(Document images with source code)
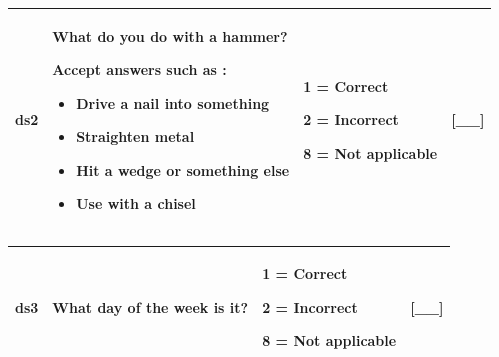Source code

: \documentclass[12pt,a4paper]{book}
\providecommand{\tightlist}{%
  \setlength{\itemsep}{0pt}\setlength{\parskip}{0pt}}
\theoremstyle{definition}
\theoremstyle{definition}
\theoremstyle{definition}
\theoremstyle{remark}
\begin{document}
\begin{longtable}[]{@{}llll@{}}
\toprule
\begin{minipage}[t]{0.24\columnwidth}\raggedright
ds2\strut
\end{minipage} & \begin{minipage}[t]{0.24\columnwidth}\raggedright
What do you do with a hammer?

Accept answers such as :

\begin{itemize}
\tightlist
\item
  Drive a nail into something
\item
  Straighten metal
\item
  Hit a wedge or something else
\item
  Use with a chisel
\end{itemize}\strut
\end{minipage} & \begin{minipage}[t]{0.24\columnwidth}\raggedright
1 = Correct

2 = Incorrect

8 = Not applicable\strut
\end{minipage} & \begin{minipage}[t]{0.24\columnwidth}\raggedright
{[}\_\_{]}\strut
\end{minipage}\tabularnewline
\bottomrule
\end{longtable}

\begin{longtable}[]{@{}llll@{}}
\toprule
\begin{minipage}[t]{0.24\columnwidth}\raggedright
ds3\strut
\end{minipage} & \begin{minipage}[t]{0.24\columnwidth}\raggedright
What day of the week is it?\strut
\end{minipage} & \begin{minipage}[t]{0.24\columnwidth}\raggedright
1 = Correct

2 = Incorrect

8 = Not applicable\strut
\end{minipage} & \begin{minipage}[t]{0.24\columnwidth}\raggedright
{[}\_\_{]}\strut
\end{minipage}\tabularnewline
\bottomrule
\end{longtable}
\end{document}
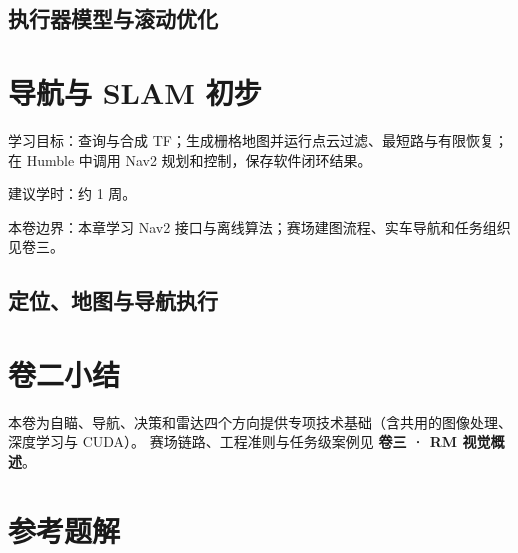 \documentclass[
  lang=cn,
  scheme=chinese,
  chinesefont=ctexfont,
  11pt,
  oneside,
  device=normal,
  color=cyan,
  mode=fancy
]{elegantbook}
\begin{document}
\section{执行器模型与滚动优化}





\chapter{导航与 SLAM 初步}

\begin{introduction}
  \item 学习目标：查询与合成 TF；生成栅格地图并运行点云过滤、最短路与有限恢复；在 Humble 中调用 Nav2 规划和控制，保存软件闭环结果。
  \item 建议学时：约 1 周。
  \item 本卷边界：本章学习 Nav2 接口与离线算法；赛场建图流程、实车导航和任务组织见卷三。
\end{introduction}

\section{定位、地图与导航执行}





\chapter*{卷二小结}
本卷为自瞄、导航、决策和雷达四个方向提供专项技术基础（含共用的图像处理、深度学习与 CUDA）。
赛场链路、工程准则与任务级案例见 \textbf{卷三 · RM 视觉概述}。

\chapter*{参考题解}

\end{document}
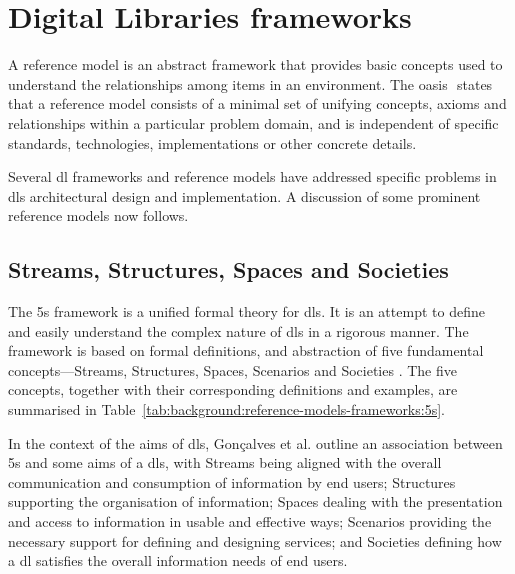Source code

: \section[Frameworks]{Digital Libraries frameworks}
\label{sec:background:reference-models-frameworks}

A reference model is an abstract framework that provides basic concepts used to understand the relationships among items in an environment. The \gls{oasis} \citep{MacKenzie2006}⁠ states that a reference model consists of a minimal set of unifying concepts, axioms and relationships within a particular problem domain, and is independent of specific standards, technologies, implementations or other concrete details.

Several \gls{dl} frameworks \citep{Gonccalves2004,Kahn2006} and reference models \citep{Candela2007a} have addressed specific problems in \gls{dls} architectural design and implementation. A discussion of some prominent reference models now follows.

%
%
%
\subsection[5S framework]{Streams, Structures, Spaces and Societies}
\label{sec:background:reference-models-frameworks:5s}

The \gls{5s} framework is a unified formal theory for \glspl{dl}. It is an attempt to define and easily understand the complex nature of \glspl{dl} in a rigorous manner. The framework is based on formal definitions, and abstraction of five fundamental concepts---Streams, Structures, Spaces, Scenarios and Societies \citep{Gonccalves2004}⁠.  The five concepts, together with their corresponding definitions and examples, are summarised in Table~\ref{tab:background:reference-models-frameworks:5s}.

\tablespacing

\bodyspacing

In the context of the aims of \glspl{dl}, Gon\c{c}alves et al. \citep{Gonccalves2004} outline an association between \gls{5s} and some aims of a \gls{dls}, with Streams being aligned with the overall communication and consumption of information by end users; Structures supporting the organisation of information; Spaces dealing with the presentation and access to information in usable and effective ways; Scenarios providing the necessary support for defining and designing services; and Societies defining how a \gls{dl} satisfies the overall information needs of end users.


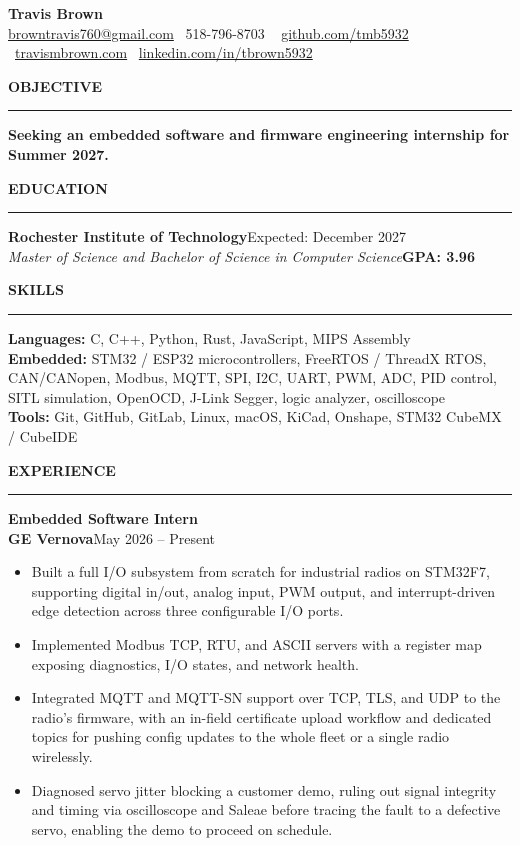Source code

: \documentclass[10pt]{article}
\newcommand{\resumesection}[1]{%
  \vspace{5pt}%
  \noindent\textbf{#1}\\[-8pt]%
  \noindent\rule{\linewidth}{0.5pt}%
  \vspace{1pt}%
}
\newcommand{\entry}[3]{%
  \noindent\textbf{#1}\\%
  \noindent\textbf{#2}\hfill#3%
}
\begin{document}
\begin{center}
  {\LARGE\textbf{Travis Brown}}\\[2pt]
  \href{mailto:browntravis760@gmail.com}{browntravis760@gmail.com} \textbullet\
  518-796-8703 \textbullet\
  \href{https://github.com/tmb5932}{github.com/tmb5932} \textbullet\
  \href{https://www.travismbrown.com}{travismbrown.com} \textbullet\
  \href{https://www.linkedin.com/in/tbrown5932}{linkedin.com/in/tbrown5932}
\end{center}

\resumesection{OBJECTIVE}
\textbf{Seeking an embedded software and firmware engineering internship for Summer 2027.}

\resumesection{EDUCATION}
\noindent\textbf{Rochester Institute of Technology}\hfill Expected: December 2027\\
\textit{Master of Science and Bachelor of Science in Computer Science}\hfill\textbf{GPA: 3.96}

\resumesection{SKILLS}
\noindent\textbf{Languages:} C, C++, Python, Rust, JavaScript, MIPS Assembly\\[3pt]
\noindent\textbf{Embedded:} STM32 / ESP32 microcontrollers, FreeRTOS / ThreadX RTOS, CAN/CANopen, Modbus, MQTT, SPI, I2C, UART, PWM, ADC, PID control, SITL simulation, OpenOCD, J-Link Segger, logic analyzer, oscilloscope\\[3pt]
\noindent\textbf{Tools:} Git, GitHub, GitLab, Linux, macOS, KiCad, Onshape, STM32 CubeMX / CubeIDE

\resumesection{EXPERIENCE}

\entry{Embedded Software Intern}{GE Vernova}{May 2026 – Present}
\begin{itemize}
  \item Built a full I/O subsystem from scratch for industrial radios on STM32F7, supporting digital in/out, analog input, PWM output, and interrupt-driven edge detection across three configurable I/O ports.
  \item Implemented Modbus TCP, RTU, and ASCII servers with a register map exposing diagnostics, I/O states, and network health.
  \item Integrated MQTT and MQTT-SN support over TCP, TLS, and UDP to the radio's firmware, with an in-field certificate upload workflow and dedicated topics for pushing config updates to the whole fleet or a single radio wirelessly.
  \item Diagnosed servo jitter blocking a customer demo, ruling out signal integrity and timing via oscilloscope and Saleae before tracing the fault to a defective servo, enabling the demo to proceed on schedule.
\end{itemize}
\end{document}
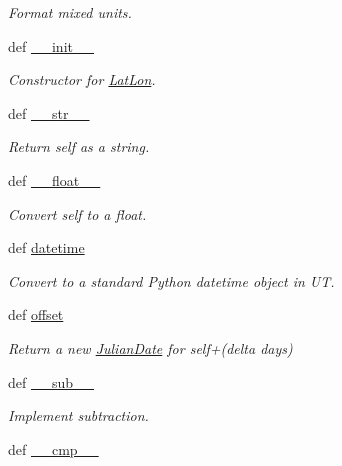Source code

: \begin{DoxyCompactItemize}
\begin{DoxyCompactList}\small\item\em Format mixed units. \end{DoxyCompactList}\item 
def \hyperlink{namespaceamonpy_1_1sim_1_1sidereal_a0d12fc226bca67ce88441c23999a0985}{\-\_\-\-\_\-init\-\_\-\-\_\-}
\begin{DoxyCompactList}\small\item\em Constructor for \hyperlink{classamonpy_1_1sim_1_1sidereal_1_1_lat_lon}{Lat\-Lon}. \end{DoxyCompactList}\item 
def \hyperlink{namespaceamonpy_1_1sim_1_1sidereal_a642ffbfb2acc4e115b5b484c6c2d9cef}{\-\_\-\-\_\-str\-\_\-\-\_\-}
\begin{DoxyCompactList}\small\item\em Return self as a string. \end{DoxyCompactList}\item 
def \hyperlink{namespaceamonpy_1_1sim_1_1sidereal_a19698bae1422cc6262bcd71eec8aeb6a}{\-\_\-\-\_\-float\-\_\-\-\_\-}
\begin{DoxyCompactList}\small\item\em Convert self to a float. \end{DoxyCompactList}\item 
def \hyperlink{namespaceamonpy_1_1sim_1_1sidereal_a1cc24596a65c223ed73b0919fe5b87d6}{datetime}
\begin{DoxyCompactList}\small\item\em Convert to a standard Python datetime object in U\-T. \end{DoxyCompactList}\item 
def \hyperlink{namespaceamonpy_1_1sim_1_1sidereal_a45f7a30958b923a8e0dd1bd4172633d2}{offset}
\begin{DoxyCompactList}\small\item\em Return a new \hyperlink{classamonpy_1_1sim_1_1sidereal_1_1_julian_date}{Julian\-Date} for self+(delta days) \end{DoxyCompactList}\item 
def \hyperlink{namespaceamonpy_1_1sim_1_1sidereal_ad2b5f4f7b84e506b5fa3c2bc55a35c58}{\-\_\-\-\_\-sub\-\_\-\-\_\-}
\begin{DoxyCompactList}\small\item\em Implement subtraction. \end{DoxyCompactList}\item 
def \hyperlink{namespaceamonpy_1_1sim_1_1sidereal_a06ad8ed4711bbc5269214c99af3d33bf}{\-\_\-\-\_\-cmp\-\_\-\-\_\-}

\end{DoxyCompactItemize}
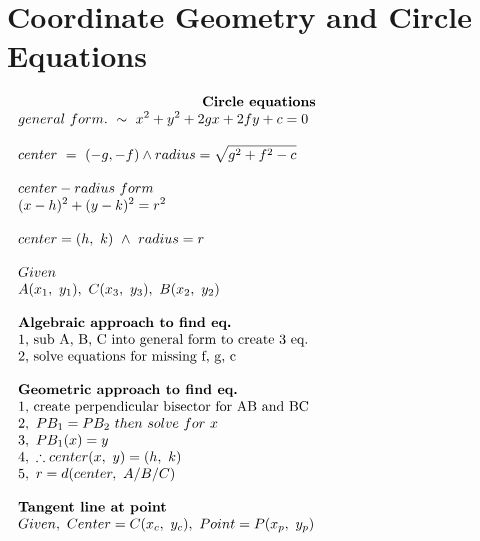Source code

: \documentclass{article}
\begin{document}
\newpage 

\section{Coordinate Geometry and Circle Equations}

\setlength{\columnsep}{3cm}
\begin{multicols}{2}
    \noindent 
    \[
        \\
        \\
    \begin{array}{>{\displaystyle}l}
        \centerline{$\textbf{Circle\ equations}$}\\
        general\ form.\ \sim \ x^{2} +y^{2} +2gx+2fy+c=0\\
        \\
        center\ =\ ( -g,-f) \land radius=\sqrt{g^{2} +f^{2} -c} \ \\
        \\
        center-radius\ form\\
        ( x-h)^{2} +( y-k)^{2} =r^{2}\\
        \\
        center=( h,\ k) \ \land \ radius=r\\
        \\
        Given\\
        A( x_{1} ,\ y_{1}),\ C( x_{3} ,\ y_{3}),\ B( x_{2} ,\ y_{2})\\
        \\
        \textbf{Algebraic\ approach\ to\ find\ eq.} \\
        \text{1,\ sub\ A,\ B,\ C\ into\ general\ form\ to\ create\ 3\ eq.} \\
        \text{2,\ solve\ equations\ for\ missing\ f,\ g,\ c} \\
        \\
        \textbf{Geometric\ approach\ to\ find\ eq.} \\
        \text{1,\ create\ perpendicular\ bisector\ for\ AB\ and\ BC} \\
        2,\ PB_{1} =PB_{2} \ then\ solve\ for\ x\\
        3,\ PB_{1}( x) =y\\
        4,\ \therefore center( x,\ y) =( h,\ k)\\
        5,\ r=d( center,\ A/B/C)\\
        \\
        \textbf{Tangent line at point}\ \\
        Given,\ Center=C( x_{c} ,\ y_{c}) ,\ Point=P( x_{p} ,\ y_{p})\\

\end{array}\]
\end{multicols}
\end{document}
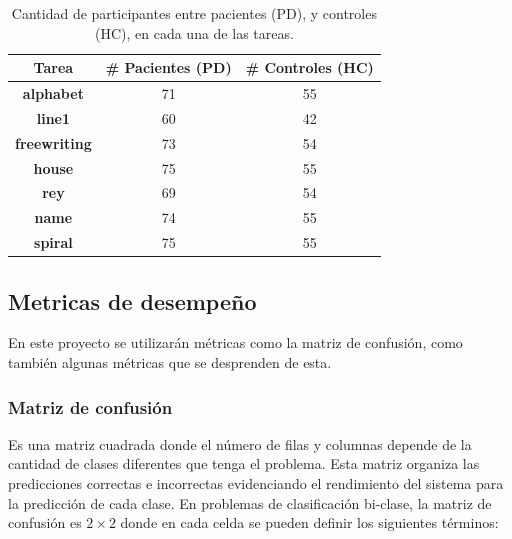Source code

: \documentclass[10pt, a4paper]{article}
\begin{document}
\begin{table}[h!!]
\caption{Cantidad de participantes entre pacientes (PD), y controles (HC), en cada una de las tareas.}
\centering
\label{tab:gita_data}
\begin{tabular}{ccc}
\hline
\textbf{Tarea}       & \textbf{\# Pacientes (PD)} & \textbf{\# Controles (HC)} \\ \hline
\textbf{alphabet}    & 71                         & 55                         \\
\textbf{line1}       & 60                         & 42                         \\
\textbf{freewriting} & 73                         & 54                         \\
\textbf{house}       & 75                         & 55                         \\
\textbf{rey}         & 69                         & 54                         \\
\textbf{name}        & 74                         & 55                         \\
\textbf{spiral}      & 75                         & 55                         \\ \hline
\end{tabular}
\end{table}


\subsection*{Metricas de desempeño}

En este proyecto se utilizarán métricas como la matriz de confusión, como también algunas 
métricas que se desprenden de esta. 

\subsubsection*{Matriz de confusión}

Es una matriz cuadrada donde el número de filas y columnas depende de la cantidad de clases 
diferentes que tenga el problema. Esta matriz organiza las predicciones correctas e incorrectas 
evidenciando el rendimiento del sistema para la predicción de cada clase. En problemas de 
clasificación bi-clase, la matriz de confusión es $2 \times 2$ donde en cada celda se pueden 
definir los siguientes términos:
\end{document}
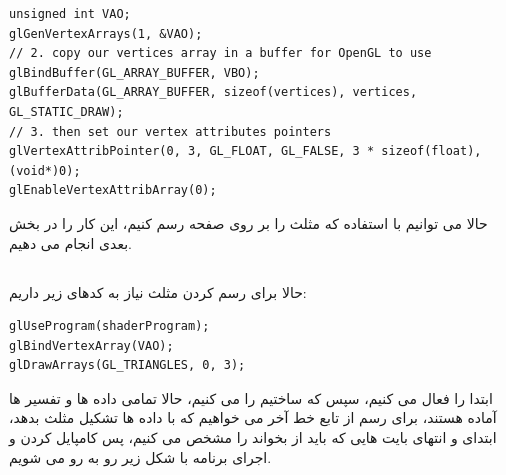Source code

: \documentclass[a4paper, 12pt]{book}
\newcommand{\lrit}[1]{\lr{\textit{#1}}}
\begin{document}
    \begin{LTR}
    \small
        \begin{lstlisting}[style=C++Style,caption=\lrit{link vertex attribute to vertex data}]
unsigned int VAO;
glGenVertexArrays(1, &VAO);
// 2. copy our vertices array in a buffer for OpenGL to use
glBindBuffer(GL_ARRAY_BUFFER, VBO);
glBufferData(GL_ARRAY_BUFFER, sizeof(vertices), vertices, GL_STATIC_DRAW);
// 3. then set our vertex attributes pointers
glVertexAttribPointer(0, 3, GL_FLOAT, GL_FALSE, 3 * sizeof(float), (void*)0);
glEnableVertexAttribArray(0);

        \end{lstlisting}
    \end{LTR}
    \normalsize
    \vspace*{0.3cm}


    حالا می توانیم با استفاده  که  مثلث را بر روی صفحه رسم کنیم، این کار را در بخش بعدی انجام می دهیم.

\newpage
\subsection*{}
\noindent
\normalsize
    حالا برای رسم کردن مثلث نیاز به کدهای زیر داریم:

    \begin{LTR}
    \small
        \begin{lstlisting}[style=C++Style,caption=\lrit{link vertex attribute to vertex data}]
glUseProgram(shaderProgram);
glBindVertexArray(VAO);
glDrawArrays(GL_TRIANGLES, 0, 3);
        \end{lstlisting}
    \end{LTR}
    \normalsize
    \vspace*{0.3cm}

    ابتدا  را فعال می کنیم، سپس  که ساختیم را  می کنیم، حالا تمامی داده ها و تفسیر ها آماده هستند، برای رسم از تابع خط آخر می خواهیم که با داده ها تشکیل مثلث بدهد، ابتدای و انتهای بایت هایی که باید از  بخواند را مشخص می کنیم، پس کامپایل کردن و اجرای برنامه با شکل زیر رو به رو می شویم.
\end{document}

What needs to be done: Tally up the lines above in which "firmware" occurs. Give the result as a bare number.

Result below: 2